Auster Oil & Gas, Inc. v. Stream, 86-4584

Decision Date14 January 1988
Docket NumberNo. 86-4584,86-4584
Citation835 F.2d 597
PartiesAUSTER OIL & GAS, INC., Plaintiff-Appellee Cross-Appellant, v. Matilda Gray STREAM, Harold H. Stream, III, M.G.S. Lake Charles, Inc., and Edward M. Carmouche, Defendants-Appellants Cross-Appellees.
CourtU.S. Court of Appeals — Fifth Circuit

David R. Frohn, A.J. Gray, III, Lake Charles, La., for Carmouche.

Drew Ranier, Lake Charles, La., for Matilda Gray Stream, Harold H. Stream, M.G.S. Lake Charles.

William E. Shaddock, Bernard H. McLaughlin, Jr., William B. Monk, Lake Charles, La., for Auster Oil & Gas, Inc.

Appeal from the United States District Court for the Western District of Louisiana.

Before RUBIN, GARZA, and JONES, Circuit Judges:

EDITH H. JONES, Circuit Judge:

For the third time, this action for damages by reason of an unconstitutional search and seizure of property appears before us. A prior panel opinion, Auster Oil & Gas, Inc. v. Stream, 764 F.2d 381 (5th Cir.1985), reversed the dismissal of the plaintiff's complaint for failure to state a claim, and the case was remanded for a trial on the merits. At trial, the jury exonerated the defendant state trooper on the grounds of qualified immunity but found that defendants Matilda Gray Stream ("Mrs. Stream"), Harold H. "Spook" Stream ("Spook Stream"), M.G.S. Lake Charles, Inc. ("M.G.S."), and their attorney Edward M. Carmouche ("Carmouche") had violated the fourth amendment rights of Auster Oil & Gas, Inc. ("Auster"). The jury awarded Auster $250,000 actual and a total of $5,000,000 punitive damages. The district court remitted $4,350,000 of the punitive damages, and awarded Auster over $300,000 in attorneys' fees and expenses pursuant to 42 U.S.C. Sec. 1988. The Streams, M.G.S., and Carmouche now appeal from the judgment of the district court, and Auster cross-appeals certain aspects of the award of attorneys' fees. We reverse and render in part, remand for a new trial on damages and affirm in part.
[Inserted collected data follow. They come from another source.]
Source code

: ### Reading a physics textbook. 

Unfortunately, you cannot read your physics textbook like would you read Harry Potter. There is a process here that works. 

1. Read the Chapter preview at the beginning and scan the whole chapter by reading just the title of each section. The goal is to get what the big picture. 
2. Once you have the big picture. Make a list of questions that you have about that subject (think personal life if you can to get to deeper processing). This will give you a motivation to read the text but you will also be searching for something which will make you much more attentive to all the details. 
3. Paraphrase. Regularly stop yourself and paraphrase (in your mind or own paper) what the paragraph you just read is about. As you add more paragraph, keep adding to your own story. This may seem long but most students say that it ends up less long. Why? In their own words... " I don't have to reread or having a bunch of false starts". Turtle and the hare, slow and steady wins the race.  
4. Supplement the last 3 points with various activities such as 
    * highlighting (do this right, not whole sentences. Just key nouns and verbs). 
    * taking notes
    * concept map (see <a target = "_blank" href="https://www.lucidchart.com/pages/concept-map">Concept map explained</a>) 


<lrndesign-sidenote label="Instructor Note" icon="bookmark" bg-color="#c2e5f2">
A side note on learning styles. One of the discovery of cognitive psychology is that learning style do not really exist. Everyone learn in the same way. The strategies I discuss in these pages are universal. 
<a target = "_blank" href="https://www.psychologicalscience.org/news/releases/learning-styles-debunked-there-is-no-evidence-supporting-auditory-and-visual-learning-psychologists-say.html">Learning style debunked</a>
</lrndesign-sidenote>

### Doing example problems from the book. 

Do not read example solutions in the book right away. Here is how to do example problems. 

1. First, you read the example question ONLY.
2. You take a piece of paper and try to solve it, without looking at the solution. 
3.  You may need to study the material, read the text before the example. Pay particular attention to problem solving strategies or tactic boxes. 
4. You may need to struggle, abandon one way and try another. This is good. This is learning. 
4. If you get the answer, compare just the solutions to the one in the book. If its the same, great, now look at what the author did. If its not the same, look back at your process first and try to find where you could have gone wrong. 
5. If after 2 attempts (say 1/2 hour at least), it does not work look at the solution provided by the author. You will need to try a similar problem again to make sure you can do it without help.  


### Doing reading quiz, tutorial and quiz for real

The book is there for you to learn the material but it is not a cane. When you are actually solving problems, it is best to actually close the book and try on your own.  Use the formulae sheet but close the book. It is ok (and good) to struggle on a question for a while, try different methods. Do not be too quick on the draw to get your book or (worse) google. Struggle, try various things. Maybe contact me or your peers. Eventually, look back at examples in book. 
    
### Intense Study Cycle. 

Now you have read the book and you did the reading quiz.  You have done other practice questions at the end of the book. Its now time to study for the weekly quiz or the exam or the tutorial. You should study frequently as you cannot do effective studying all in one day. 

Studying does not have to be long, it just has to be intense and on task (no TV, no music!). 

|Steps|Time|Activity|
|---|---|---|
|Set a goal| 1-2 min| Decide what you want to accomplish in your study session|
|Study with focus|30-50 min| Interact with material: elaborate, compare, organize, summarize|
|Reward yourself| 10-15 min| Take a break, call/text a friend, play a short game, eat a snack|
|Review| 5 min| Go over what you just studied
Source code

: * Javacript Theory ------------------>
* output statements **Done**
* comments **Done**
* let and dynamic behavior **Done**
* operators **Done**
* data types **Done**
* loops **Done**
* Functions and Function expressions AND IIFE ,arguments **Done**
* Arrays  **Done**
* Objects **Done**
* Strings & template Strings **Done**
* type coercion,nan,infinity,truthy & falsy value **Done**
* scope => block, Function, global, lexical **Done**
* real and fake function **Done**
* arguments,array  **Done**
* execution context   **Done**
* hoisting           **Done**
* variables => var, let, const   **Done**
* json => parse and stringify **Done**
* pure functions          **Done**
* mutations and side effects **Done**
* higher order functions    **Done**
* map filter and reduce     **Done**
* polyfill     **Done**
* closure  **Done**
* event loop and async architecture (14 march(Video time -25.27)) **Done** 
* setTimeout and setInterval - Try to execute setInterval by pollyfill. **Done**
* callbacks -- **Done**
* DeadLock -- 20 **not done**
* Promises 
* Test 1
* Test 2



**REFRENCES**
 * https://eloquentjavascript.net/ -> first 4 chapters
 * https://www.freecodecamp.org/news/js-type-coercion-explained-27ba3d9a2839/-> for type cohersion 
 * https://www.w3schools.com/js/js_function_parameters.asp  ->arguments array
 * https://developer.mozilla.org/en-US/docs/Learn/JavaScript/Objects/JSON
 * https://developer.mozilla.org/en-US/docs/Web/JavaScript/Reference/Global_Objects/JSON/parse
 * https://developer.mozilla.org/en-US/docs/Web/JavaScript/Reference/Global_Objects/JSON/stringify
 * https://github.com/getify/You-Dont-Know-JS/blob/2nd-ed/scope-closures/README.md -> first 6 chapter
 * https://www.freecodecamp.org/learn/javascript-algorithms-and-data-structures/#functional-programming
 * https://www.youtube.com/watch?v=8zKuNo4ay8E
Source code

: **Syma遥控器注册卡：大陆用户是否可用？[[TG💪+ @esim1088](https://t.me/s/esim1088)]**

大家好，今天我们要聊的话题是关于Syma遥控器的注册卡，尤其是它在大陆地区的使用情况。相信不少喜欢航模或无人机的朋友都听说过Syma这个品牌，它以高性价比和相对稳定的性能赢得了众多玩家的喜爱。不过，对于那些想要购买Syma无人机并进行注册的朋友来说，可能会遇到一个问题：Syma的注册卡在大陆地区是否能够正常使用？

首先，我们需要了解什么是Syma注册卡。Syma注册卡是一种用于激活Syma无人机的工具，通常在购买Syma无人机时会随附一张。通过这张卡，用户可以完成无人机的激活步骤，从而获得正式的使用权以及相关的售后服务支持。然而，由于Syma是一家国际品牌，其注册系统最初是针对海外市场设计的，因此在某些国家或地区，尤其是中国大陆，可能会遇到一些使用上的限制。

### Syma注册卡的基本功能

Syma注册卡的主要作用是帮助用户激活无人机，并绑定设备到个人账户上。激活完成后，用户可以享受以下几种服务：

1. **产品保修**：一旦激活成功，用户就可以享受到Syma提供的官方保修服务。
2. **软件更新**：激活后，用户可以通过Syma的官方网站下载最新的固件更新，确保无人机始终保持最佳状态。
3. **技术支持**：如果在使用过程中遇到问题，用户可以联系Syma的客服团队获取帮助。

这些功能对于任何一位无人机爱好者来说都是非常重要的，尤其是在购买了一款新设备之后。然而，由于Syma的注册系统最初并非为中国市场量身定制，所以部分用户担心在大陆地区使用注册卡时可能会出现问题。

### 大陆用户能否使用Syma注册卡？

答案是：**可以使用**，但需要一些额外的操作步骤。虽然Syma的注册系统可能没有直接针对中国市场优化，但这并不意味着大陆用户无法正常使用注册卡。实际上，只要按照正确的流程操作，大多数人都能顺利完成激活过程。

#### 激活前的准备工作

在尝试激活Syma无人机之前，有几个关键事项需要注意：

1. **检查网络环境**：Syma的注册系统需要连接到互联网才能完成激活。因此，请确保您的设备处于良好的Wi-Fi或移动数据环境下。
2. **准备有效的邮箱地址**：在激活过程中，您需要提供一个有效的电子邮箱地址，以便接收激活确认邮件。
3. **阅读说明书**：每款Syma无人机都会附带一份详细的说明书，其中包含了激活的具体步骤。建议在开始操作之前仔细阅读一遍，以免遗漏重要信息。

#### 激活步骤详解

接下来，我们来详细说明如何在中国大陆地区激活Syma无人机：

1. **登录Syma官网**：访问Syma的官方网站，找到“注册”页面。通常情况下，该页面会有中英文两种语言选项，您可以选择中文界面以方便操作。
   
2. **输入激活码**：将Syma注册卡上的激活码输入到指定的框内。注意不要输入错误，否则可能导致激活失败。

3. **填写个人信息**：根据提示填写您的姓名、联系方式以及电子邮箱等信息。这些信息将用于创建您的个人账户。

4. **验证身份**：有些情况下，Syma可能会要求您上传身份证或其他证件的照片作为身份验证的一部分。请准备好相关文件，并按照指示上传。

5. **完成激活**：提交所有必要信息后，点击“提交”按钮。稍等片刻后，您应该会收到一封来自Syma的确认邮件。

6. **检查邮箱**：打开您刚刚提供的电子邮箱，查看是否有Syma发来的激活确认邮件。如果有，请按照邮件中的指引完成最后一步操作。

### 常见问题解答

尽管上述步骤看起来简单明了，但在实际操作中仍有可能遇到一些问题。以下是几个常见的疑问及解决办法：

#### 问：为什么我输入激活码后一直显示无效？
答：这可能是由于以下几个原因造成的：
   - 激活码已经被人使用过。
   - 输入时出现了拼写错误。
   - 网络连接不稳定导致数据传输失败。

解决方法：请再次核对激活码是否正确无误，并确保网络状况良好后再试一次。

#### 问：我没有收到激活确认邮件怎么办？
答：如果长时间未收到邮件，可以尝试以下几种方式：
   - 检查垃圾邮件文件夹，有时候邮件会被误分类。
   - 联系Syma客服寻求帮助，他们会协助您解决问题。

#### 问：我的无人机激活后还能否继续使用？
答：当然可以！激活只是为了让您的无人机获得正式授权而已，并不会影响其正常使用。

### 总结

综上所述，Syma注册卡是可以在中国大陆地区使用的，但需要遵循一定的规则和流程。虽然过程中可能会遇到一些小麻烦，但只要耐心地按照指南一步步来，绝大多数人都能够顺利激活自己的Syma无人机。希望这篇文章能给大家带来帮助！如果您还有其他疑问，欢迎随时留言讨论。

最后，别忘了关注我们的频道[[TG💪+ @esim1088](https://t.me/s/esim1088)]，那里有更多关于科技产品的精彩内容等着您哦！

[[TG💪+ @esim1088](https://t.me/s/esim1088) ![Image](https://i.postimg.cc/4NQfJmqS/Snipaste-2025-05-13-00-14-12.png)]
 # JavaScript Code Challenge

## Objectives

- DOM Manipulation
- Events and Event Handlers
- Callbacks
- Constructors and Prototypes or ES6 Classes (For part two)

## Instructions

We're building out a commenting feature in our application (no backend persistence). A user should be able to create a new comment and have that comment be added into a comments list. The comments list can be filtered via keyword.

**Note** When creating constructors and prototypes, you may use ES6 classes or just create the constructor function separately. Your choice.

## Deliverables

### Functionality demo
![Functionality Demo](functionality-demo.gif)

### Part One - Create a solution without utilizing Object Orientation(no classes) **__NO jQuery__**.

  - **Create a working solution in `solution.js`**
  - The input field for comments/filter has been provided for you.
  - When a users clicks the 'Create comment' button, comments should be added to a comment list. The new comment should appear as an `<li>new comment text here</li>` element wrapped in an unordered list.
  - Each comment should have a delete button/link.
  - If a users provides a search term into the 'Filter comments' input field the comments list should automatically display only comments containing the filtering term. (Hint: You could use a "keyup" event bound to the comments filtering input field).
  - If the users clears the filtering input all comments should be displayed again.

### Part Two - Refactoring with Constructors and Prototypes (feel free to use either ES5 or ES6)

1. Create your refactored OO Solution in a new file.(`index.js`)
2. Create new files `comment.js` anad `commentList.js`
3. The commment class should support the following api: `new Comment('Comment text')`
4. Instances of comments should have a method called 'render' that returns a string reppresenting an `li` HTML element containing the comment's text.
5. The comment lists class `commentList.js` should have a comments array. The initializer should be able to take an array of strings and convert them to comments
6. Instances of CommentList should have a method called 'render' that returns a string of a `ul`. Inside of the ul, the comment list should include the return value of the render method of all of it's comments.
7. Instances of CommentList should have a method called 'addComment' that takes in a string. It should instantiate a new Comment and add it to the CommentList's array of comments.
The background and facts of this case are set out fully in the prior panel opinion, 764 F.2d at 384-86. To summarize briefly, Mrs. Stream and M.G.S. granted Auster and other lessees an oil, gas, and mineral lease on lands in Calcasieu Parish, Louisiana, in 1971, retaining significant royalty interests. Auster was designated as operator of the properties. In the early 1980's, allegations of oil thievery surfaced, and the Louisiana state police began a criminal investigation into whether Auster or anyone else had been stealing oil from the leases. Trooper First Class Al Martin, assigned to the case, was brought into contact with Carmouche, who was the attorney representing M.G.S. and the Streams. Shortly afterward Mrs. Stream and her son Spook Stream, authorized Carmouche to investigate Auster's operations.

In April 1983, Carmouche demanded that Auster cancel its leases, accusing Auster of operating a network of secret pipelines and tanks through which it was illegally siphoning off oil. Auster denied the allegations. Although the state police closed their investigation in July 1983 without bringing charges, Carmouche continued his own inquiries. After several meetings, Carmouche, his investigators, and Trooper Martin devised a high-tech surveillance plan to determine whether oil was being stolen from the leases.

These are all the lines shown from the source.